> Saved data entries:
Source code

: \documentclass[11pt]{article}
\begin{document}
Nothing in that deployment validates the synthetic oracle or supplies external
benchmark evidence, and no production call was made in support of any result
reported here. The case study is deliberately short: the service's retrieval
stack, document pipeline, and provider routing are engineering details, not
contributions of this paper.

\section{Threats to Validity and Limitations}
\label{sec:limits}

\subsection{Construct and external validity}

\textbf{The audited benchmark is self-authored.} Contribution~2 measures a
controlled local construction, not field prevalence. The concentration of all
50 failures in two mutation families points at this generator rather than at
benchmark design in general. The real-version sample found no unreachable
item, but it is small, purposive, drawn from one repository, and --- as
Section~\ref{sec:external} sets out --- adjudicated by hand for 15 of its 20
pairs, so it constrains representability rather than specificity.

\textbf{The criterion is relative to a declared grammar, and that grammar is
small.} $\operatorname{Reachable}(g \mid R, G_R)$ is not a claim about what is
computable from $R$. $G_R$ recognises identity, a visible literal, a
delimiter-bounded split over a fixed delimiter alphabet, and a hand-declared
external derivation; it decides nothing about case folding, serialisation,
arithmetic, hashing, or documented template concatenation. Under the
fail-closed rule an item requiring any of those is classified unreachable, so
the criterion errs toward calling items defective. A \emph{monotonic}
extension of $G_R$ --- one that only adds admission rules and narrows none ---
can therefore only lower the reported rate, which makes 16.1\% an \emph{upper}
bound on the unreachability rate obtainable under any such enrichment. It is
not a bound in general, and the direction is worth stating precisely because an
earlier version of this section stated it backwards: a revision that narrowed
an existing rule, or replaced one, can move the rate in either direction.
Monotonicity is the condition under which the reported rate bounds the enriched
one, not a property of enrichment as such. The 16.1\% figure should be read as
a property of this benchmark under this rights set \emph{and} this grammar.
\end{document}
* * *
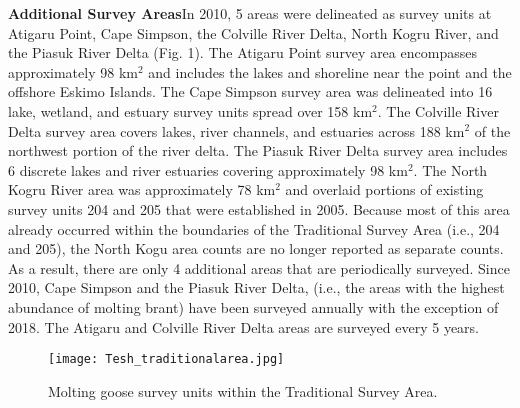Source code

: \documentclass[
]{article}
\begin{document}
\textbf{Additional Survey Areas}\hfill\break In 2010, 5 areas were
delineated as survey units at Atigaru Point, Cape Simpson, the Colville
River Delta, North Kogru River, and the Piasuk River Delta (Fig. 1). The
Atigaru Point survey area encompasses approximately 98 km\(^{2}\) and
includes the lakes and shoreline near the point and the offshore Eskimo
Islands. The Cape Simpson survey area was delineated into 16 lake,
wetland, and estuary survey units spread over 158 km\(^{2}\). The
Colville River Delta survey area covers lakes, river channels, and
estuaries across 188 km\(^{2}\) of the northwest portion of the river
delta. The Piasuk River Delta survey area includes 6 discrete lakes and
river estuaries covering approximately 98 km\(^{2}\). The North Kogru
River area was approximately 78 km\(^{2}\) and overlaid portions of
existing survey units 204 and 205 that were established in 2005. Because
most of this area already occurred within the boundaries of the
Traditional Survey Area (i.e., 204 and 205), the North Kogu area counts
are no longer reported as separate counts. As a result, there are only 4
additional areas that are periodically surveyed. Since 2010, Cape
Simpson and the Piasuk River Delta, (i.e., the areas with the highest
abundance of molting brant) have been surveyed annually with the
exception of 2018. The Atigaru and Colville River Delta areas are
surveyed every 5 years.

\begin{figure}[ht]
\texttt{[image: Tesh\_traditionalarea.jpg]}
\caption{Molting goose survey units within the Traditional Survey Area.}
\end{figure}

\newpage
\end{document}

> Problem to work on: Scan the records above for the lines holding "Nothing in that" and "Contribution~2 measures a". Transcribe those two and every line between them word for word, and no others.

> Answer to the exercise:
Nothing in that deployment validates the synthetic oracle or supplies external
benchmark evidence, and no production call was made in support of any result
reported here. The case study is deliberately short: the service's retrieval
stack, document pipeline, and provider routing are engineering details, not
contributions of this paper.

\section{Threats to Validity and Limitations}
\label{sec:limits}

\subsection{Construct and external validity}

\textbf{The audited benchmark is self-authored.} Contribution~2 measures a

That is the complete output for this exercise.